Long Run is searching for his own piece of history as no horse as ever won the King George at Kempton, the Cheltenham Gold Cup and the biggest race of them all in Liverpool.
The Nicky Henderson-trained nine-year-old may not be the force of old but there is no doubt he has been given a chance by the handicapper.
"Myself and Sam have enjoyed plenty of luck over the fences in the past, but I still get a tingle ahead of the National as it's a great race," said Robert Waley-Cohen.
"Clearly he has deteriorated since his days of beating Kauto Star and Denman in the Gold Cup, but he has been handicapped accordingly.
"All you can wish for is a clear run and then take it from there."
Henderson is four-handed as he seeks to win the great race for the first time with Hennessy winner Triolo D'Alene, Hunt Ball and Shakalakaboomboom completing his party.
"It's a good little squad to come in with. It's a race that has eluded us, we've had a few close shaves but not for a bit," he said.
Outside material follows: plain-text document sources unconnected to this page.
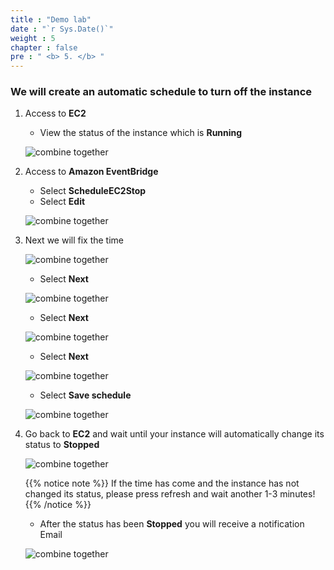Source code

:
 ```yaml
---
title : "Demo lab"
date : "`r Sys.Date()`"
weight : 5
chapter : false
pre : " <b> 5. </b> "
---
```


### We will create an automatic schedule to turn off the instance

1. Access to **EC2**

    - View the status of the instance which is **Running**

    ![combine together](/aws-fcj-workshop01/images/7-CombineTogether/0001.png?width=90pc)

2. Access to **Amazon EventBridge**

    - Select **ScheduleEC2Stop**
    - Select **Edit**

    ![combine together](/aws-fcj-workshop01/images/7-CombineTogether/0003.png?width=90pc)

3. Next we will fix the time

    ![combine together](/aws-fcj-workshop01/images/7-CombineTogether/0004.png?width=90pc)

    - Select **Next**

    ![combine together](/aws-fcj-workshop01/images/7-CombineTogether/0005.png?width=90pc)

    - Select **Next**

    ![combine together](/aws-fcj-workshop01/images/7-CombineTogether/0006.png?width=90pc)

    - Select **Next**

    ![combine together](/aws-fcj-workshop01/images/7-CombineTogether/0007.png?width=90pc)

    - Select **Save schedule**

    ![combine together](/aws-fcj-workshop01/images/7-CombineTogether/0008.png?width=90pc)

4. Go back to **EC2** and wait until your instance will automatically change its status to **Stopped**

    ![combine together](/aws-fcj-workshop01/images/7-CombineTogether/0009.png?width=90pc)

    {{% notice note %}}
   If the time has come and the instance has not changed its status, please press refresh and wait another 1-3 minutes!
    {{% /notice %}}

    - After the status has been **Stopped** you will receive a notification Email

    ![combine together](/aws-fcj-workshop01/images/7-CombineTogether/0010.png?width=90pc)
"We've not quite had the right kit for it, but this year there are four boys that fit the bill and we're entitled to be here."
Tony McCoy chose Double Seven, trained by Martin Brassil, ahead of Ted Walsh's Colbert Station as his mount for his boss J P McManus.
"Everything seems to have gone well with him and we're happy to be here," said Brassil.
"I just hope they don't get too much rain. The ground is very important to him and if it went heavy there'd be no point in even running him. Hopefully it's no worse than good to soft."
Teaforthree gave connections a huge thrill when third 12 months ago and ran a respectable race in the Gold Cup. His trainer Rebecca Curtis thinks he heads to Aintree in even better shape than last year.
"He took to the Grand National fences last year," said the Newport handler.
"I thought he ran a blinder in the Gold Cup, it was the ideal prep run. We didn't want to go seven weeks after his run at Ascot and I think it put him spot-on.
"I'd have to say I think he's in better form than last year.
Wylie has a second arrow to fire in Tidal Bay, now a 13-year-old, is one of the most popular horses in training and has been given a sporting chance by the handicapper - even though he must shoulder top weight.
"His form off top weight in his last three handicaps has been very good," said trainer Paul Nicholls, who also saddles Rocky Creek and Hawkes Point.
"He is in good shape. I am looking forward to him running. The thing to do is to drop him out and not to rush him."